The multitude in this instance is not to be confused with the proto-revolutionary multitude of Empire, so celebrated by Negri and Hardt. Or to the extent that it is, then whatever revolutionary virtues it possesses are illusory. It is the very idea of the multitude, disunited or dissolved, along with the people, that must be abandoned. (This opposition is but an expression of the opposition between zoe and bios analysed in Agamben’s Homo Sacer). In its place then emerges not a new people freed of the State, but a community of anonymous subjectivities bound together by a way of life. Stated differently, human communities need not, and do not, depend upon a State (which can only bind individuals together through a sovereign identity). They exist, have existed and can exist beyond sovereignty, in ethical forms, in ways of life that move beyond regimes of duty, law and State power. The tragedy of so many of the recent social movements of occupation is to have sought to perpetuate themselves in political parties (e.g. greece, spain), thus constituting themselves as a hoped for people. When what is called for is the perpetuation of the “anarchy” of autonomous, horizontal, open collectives of non-sovereign communities.

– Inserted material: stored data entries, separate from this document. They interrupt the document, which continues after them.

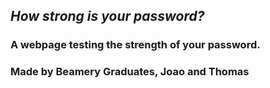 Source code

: ## *How strong is your password?*


### A webpage testing the strength of your password.


### Made by Beamery Graduates, Joao and Thomas
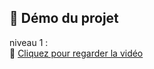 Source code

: ## 🎥 Démo du projet

niveau 1 :  
🔗 [Cliquez pour regarder la vidéo](https://drive.google.com/drive/folders/1MZLMltyC9taEH5Z1bxBFMw-0dkVTcuxt)
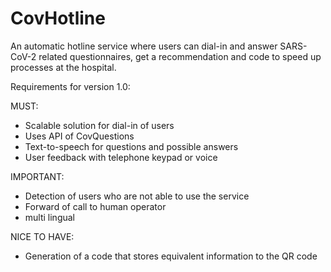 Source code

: # CovHotline
An automatic hotline service where users can dial-in and answer SARS-CoV-2 related questionnaires, get a recommendation and code to speed up processes at the hospital.

Requirements for version 1.0:

MUST:
- Scalable solution for dial-in of users
- Uses API of CovQuestions
- Text-to-speech for questions and possible answers
- User feedback with telephone keypad or voice

IMPORTANT:
- Detection of users who are not able to use the service
- Forward of call to human operator
- multi lingual

NICE TO HAVE:
- Generation of a code that stores equivalent information to the QR code
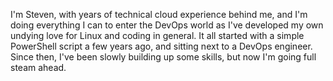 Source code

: I'm Steven, with years of technical cloud experience behind me, and I'm doing everything I can to enter the DevOps world as I've developed my own undying love for Linux and coding in general. It all started with a simple PowerShell script a few years ago, and sitting next to a DevOps engineer. Since then, I've been slowly building up some skills, but now I'm going full steam ahead.
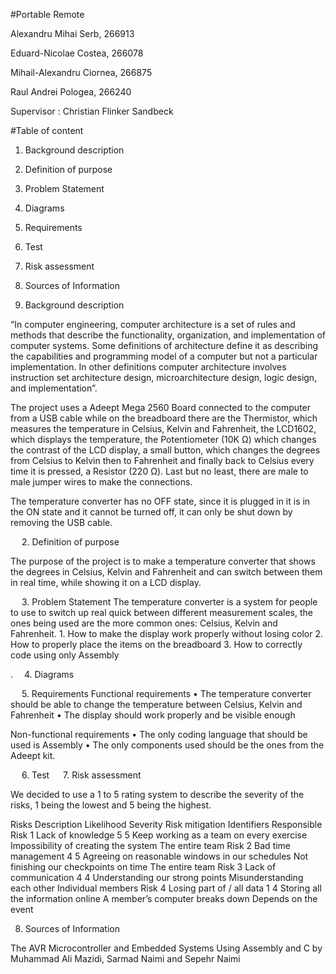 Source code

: 
#Portable Remote


Alexandru Mihai Serb, 266913

Eduard-Nicolae Costea, 266078

Mihail-Alexandru Ciornea, 266875

Raul Andrei Pologea, 266240

Supervisor : Christian Flinker Sandbeck


#Table of content

1.  Background description  
2.  Definition of purpose   
3.  Problem Statement   
4.  Diagrams    
5.  Requirements    
6.  Test    
7.  Risk assessment 
8.  Sources of Information  

 
1.  Background description

“In computer engineering, computer architecture is a set of rules and methods that describe the functionality, organization, and implementation of computer systems. Some definitions of architecture define it as describing the capabilities and programming model of a computer but not a particular implementation. In other definitions computer architecture involves instruction set architecture design, microarchitecture design, logic design, and implementation”.

The project uses a Adeept Mega 2560 Board connected to the computer from a USB cable while on the breadboard there are the Thermistor, which measures the temperature in Celsius, Kelvin and Fahrenheit, the LCD1602, which displays the temperature, the Potentiometer (10K Ω) which changes the contrast of the LCD display, a small button, which changes the degrees from Celsius to Kelvin then to Fahrenheit and finally back to Celsius every time it is pressed, a Resistor (220 Ω). Last but no least, there are male to male jumper wires to make the connections.

The temperature converter has no OFF state, since it is plugged in it is in the ON state and it cannot be turned off, it can only be shut down by removing the USB cable.

    

 
2.  Definition of purpose

The purpose of the project is to make a temperature converter that shows the degrees in Celsius, Kelvin and Fahrenheit and can switch between them in real time, while showing it on a LCD display.

 
3.  Problem Statement
The temperature converter is a system for people to use to switch up real quick between different measurement scales, the ones being used are the more common ones: Celsius, Kelvin and Fahrenheit. 
    1. How to make the display work properly without losing color
    2. How to properly place the items on the breadboard
    3. How to correctly code using only Assembly 

. 
4.  Diagrams


 
5.  Requirements
Functional requirements
•   The temperature converter should be able to change the temperature between Celsius, Kelvin and Fahrenheit
•   The display should work properly and be visible enough

Non-functional requirements
•   The only coding language that should be used is Assembly
•   The only components used should be the ones from the Adeept kit.






 
6.  Test
 
7.  Risk assessment

We decided to use a 1 to 5 rating system to describe the severity of the risks, 1 being the lowest and 5 being the highest.


Risks   Description Likelihood  Severity    Risk mitigation Identifiers Responsible
Risk 1  Lack of knowledge   5   5   Keep working as a team on every exercise    Impossibility of creating the system    The entire team
Risk 2  Bad time management 4   5   Agreeing on reasonable windows in our schedules Not finishing our checkpoints on time   The entire team
Risk 3  Lack of communication   4   4   Understanding our strong points Misunderstanding each other Individual members
Risk 4  Losing part of / all data   1   4   Storing all the information online  A member’s computer breaks down Depends on the event




8.  Sources of Information

The AVR Microcontroller and Embedded Systems Using Assembly and C by Muhammad Ali Mazidi, Sarmad Naimi and Sepehr Naimi
 

 


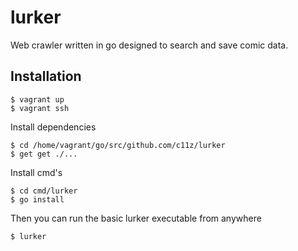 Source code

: lurker
======

Web crawler written in go designed to search and save comic data.

## Installation
	$ vagrant up
	$ vagrant ssh

Install dependencies

    $ cd /home/vagrant/go/src/github.com/c11z/lurker
	$ get get ./...

Install cmd's

	$ cd cmd/lurker
	$ go install

Then you can run the basic lurker executable from anywhere

	$ lurker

Against the “People united will never be defeated”, let us cry out, “Down with the people (the State, representation, sovereignty), that freedom and equality reign.”
In a cautionary note that introduces the two seminars that make up the content of the volume La guerre civil, Agamben writes that it will be up to his readers to judge whether of not the theses proposed therein – which identify in civil war the threshold of fundamental politicisation in the West and in “ademie”, or the absence of the people, the constitutive element of the modern state preserve their relevance or if the entrance into a global civil war changes their meaning in an essential way. If I may suggest a possible answer, the idea of global civil war, perhaps initially suggested by Hannah Arendt (On Revolution), dissolves the sovereign into an equally global network of interconnected systems of control, wherein the people are dissolved not in the representation of the sovereign, but in the indistinct multitude upon which total bio-political power is exercised. From this, State authority is revealed for what it is, a gendarme; and against it stands not a people, but an anonymous many who have but to withdraw from the State for it to begin to crumble.